Dans un excellent article du général Jean-René Bachelet publié récemment par le revue « Méthode », ce dernier mentionne l’expansion de l’Otan à l’Est et les problèmes évidents que cela pose à la Fédération de Russie. Il revient en particulier sur la question de savoir si les Etats-Unis, par la voix de James Baker avaient, oui ou non, donné à Mikhaïl Gorbatchev l’assurance, qu’en compensation de son accord sur la réunification de l’Allemagne, l’OTAN n’avancerait pas « d’un millimètre vers l’Est ».
Je cite Bachelet : « On ne débattra pas ici du point de savoir si des engagements pris auprès de Michaïl Gorbatchev par le représentant des Etats-Unis, notamment le secrétaire d’état James Baker en 1990, quant à un éventuel élargissement de l’OTAN, ont été trahis ou non. Pour les Russes, cela ne fait pas débat : les Américains ont trahi leur parole. En Occident, on estime généralement qu’aucun engagement n’avait été pris ».
Dans son livre récent, le sénateur Alexeï Pouchkov apporte une réponse de première main à cette question. Cette réponse, il la tient lui-même d’Alexandre Bessmertnykh, le diplomate qui a dirigé brièvement le Ministère des Affaires étrangères d’URSS (de janvier à août 1991, après la démission d’Édouard Chevardnadze). Bessmertnykh a participé, en tant qu’ambassadeur de Russie aux Etats-Unis, aux négociations entre le Secrétaire d’État James Baker et Mikhaïl Gorbatchev, peu après la chute du Mur de Berlin.
La réaction de Mikhaïl Gorbachev et de son ministre des Affaires étrangères Edouard Chevardnadze fut telle que le président Bush n’arriva pas à la croire quand elle lui fut rapportée par Baker. « Ce n’est pas possible, – dit Bush à Baker, – les Russes jouent une sorte de double jeu. Retourne là-bas, ils ont surement préparé quelque chose. Je ne peux pas laisser la réunification de l’Allemagne échouer ». Et Baker est revenu à Moscou… pour recevoir à peu près la même réponse que la première fois !

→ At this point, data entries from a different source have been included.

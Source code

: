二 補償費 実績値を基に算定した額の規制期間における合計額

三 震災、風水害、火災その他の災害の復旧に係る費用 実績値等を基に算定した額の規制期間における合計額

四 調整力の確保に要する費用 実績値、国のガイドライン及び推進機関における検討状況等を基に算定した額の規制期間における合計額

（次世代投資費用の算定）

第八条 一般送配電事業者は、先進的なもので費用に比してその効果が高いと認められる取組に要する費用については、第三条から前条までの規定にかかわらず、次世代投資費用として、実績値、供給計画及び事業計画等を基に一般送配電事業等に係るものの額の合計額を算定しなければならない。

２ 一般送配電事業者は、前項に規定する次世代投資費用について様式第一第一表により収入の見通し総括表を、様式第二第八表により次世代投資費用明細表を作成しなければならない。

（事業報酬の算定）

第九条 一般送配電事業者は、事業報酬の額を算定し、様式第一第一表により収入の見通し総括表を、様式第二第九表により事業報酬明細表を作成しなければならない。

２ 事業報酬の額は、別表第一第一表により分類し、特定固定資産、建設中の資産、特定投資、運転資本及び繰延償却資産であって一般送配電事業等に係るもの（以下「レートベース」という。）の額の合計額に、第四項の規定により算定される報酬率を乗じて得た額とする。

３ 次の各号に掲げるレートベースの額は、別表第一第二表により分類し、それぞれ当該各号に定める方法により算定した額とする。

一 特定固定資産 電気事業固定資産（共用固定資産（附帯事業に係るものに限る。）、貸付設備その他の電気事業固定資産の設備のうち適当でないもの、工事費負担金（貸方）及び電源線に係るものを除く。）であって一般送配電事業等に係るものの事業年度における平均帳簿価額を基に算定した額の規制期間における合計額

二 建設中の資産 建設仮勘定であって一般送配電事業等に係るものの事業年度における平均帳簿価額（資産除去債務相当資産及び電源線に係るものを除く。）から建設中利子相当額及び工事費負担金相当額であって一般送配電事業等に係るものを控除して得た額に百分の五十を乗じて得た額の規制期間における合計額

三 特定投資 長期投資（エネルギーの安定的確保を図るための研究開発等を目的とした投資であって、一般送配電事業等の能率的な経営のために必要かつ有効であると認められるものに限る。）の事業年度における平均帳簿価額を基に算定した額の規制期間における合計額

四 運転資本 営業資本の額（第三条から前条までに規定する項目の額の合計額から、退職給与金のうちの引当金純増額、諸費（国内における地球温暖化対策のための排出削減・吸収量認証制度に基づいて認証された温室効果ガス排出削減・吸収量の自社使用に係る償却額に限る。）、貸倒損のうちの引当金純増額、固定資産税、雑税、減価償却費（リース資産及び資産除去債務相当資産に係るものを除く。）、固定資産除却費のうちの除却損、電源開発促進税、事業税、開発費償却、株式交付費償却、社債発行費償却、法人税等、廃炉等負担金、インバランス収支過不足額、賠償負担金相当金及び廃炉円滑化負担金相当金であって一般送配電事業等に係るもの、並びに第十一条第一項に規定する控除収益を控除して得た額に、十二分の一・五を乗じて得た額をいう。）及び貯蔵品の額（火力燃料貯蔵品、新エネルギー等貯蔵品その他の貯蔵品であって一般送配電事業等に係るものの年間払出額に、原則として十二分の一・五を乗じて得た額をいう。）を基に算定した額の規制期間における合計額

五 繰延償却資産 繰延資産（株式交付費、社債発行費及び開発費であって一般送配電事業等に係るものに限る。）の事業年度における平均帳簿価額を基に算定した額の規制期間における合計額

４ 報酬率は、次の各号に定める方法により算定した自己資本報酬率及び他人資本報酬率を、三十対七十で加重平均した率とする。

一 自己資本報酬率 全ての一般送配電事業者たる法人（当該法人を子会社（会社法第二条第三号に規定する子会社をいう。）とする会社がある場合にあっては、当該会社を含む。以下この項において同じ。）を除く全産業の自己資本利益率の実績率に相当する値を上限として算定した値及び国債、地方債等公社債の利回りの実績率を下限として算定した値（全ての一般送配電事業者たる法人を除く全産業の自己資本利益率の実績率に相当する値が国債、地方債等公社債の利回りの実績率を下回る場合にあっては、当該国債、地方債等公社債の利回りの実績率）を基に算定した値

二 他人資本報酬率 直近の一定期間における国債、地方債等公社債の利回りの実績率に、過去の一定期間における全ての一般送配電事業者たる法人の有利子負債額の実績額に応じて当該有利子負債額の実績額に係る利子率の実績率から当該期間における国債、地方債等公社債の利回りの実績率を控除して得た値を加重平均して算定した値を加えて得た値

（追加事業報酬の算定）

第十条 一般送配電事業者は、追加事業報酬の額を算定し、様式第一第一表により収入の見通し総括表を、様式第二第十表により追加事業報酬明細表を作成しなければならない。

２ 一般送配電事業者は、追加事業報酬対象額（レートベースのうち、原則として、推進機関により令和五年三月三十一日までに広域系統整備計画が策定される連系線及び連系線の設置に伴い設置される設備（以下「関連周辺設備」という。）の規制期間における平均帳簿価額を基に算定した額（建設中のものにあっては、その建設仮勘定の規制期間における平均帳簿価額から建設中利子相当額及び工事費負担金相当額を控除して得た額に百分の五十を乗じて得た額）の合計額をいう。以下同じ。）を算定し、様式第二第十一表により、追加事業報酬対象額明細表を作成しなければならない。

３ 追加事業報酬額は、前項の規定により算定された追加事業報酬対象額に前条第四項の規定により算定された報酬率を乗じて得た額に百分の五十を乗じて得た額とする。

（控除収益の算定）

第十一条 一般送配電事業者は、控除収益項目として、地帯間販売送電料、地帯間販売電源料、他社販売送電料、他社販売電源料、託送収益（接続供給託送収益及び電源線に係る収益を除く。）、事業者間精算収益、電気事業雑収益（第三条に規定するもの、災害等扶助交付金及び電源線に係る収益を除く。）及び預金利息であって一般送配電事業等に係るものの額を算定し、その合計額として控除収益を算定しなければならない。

Vous retrouverez le détail de ces épisodes dans le chapitre premier, pages 36 et suivantes, du livre d’Alexeï Pouchkov, « Le jeu russe sur l’échiquier global », paru chez ODM Editions.
De nombreux articles mentionnent cette duplicité, elle est attestée par l’ouverture des archives, avec la déclassification des mémorandums, qui sont des documents diplomatiques émanant de la NSA et conservés à George Washington University. L’historienne américaine les ayant disséquées, Mary Élise Sarotte, en a compilée un ouvrage en anglais: Not one inch. America, Russia and the making of post- cold
War stalemate. Une traduction en français serait la bienvenue.
C’est Boris Eltsine qui accepta en 1994, sur l’insistance de Bill Clinton, ne pouvant s’y opposer, son pays étant sous perfusion bancaire occidentale. D’ailleurs, les principaux protagonistes américains de cet arrangement sont encore vivants, à savoir:
le Secrétaire d’État aux Affaires Étrangères James Baker, Robert Gates conseiller adjoint de la NSA, puis Directeur de la CIA, Jack Matlock dernier ambassadeur américain en URSS et historien de métier, ayant consacré deux ouvrages à la fin de l’empire soviétique.
Il est hautement improbable que M. Gorbatchev ait consenti à la Réunification Allemande, membre de l’OTAN, sans aucune contrepartie militaire sécurisant son pays, alors qu’il acceptait de se retirer de la RDA. Qui peut feindre de croire une telle fable?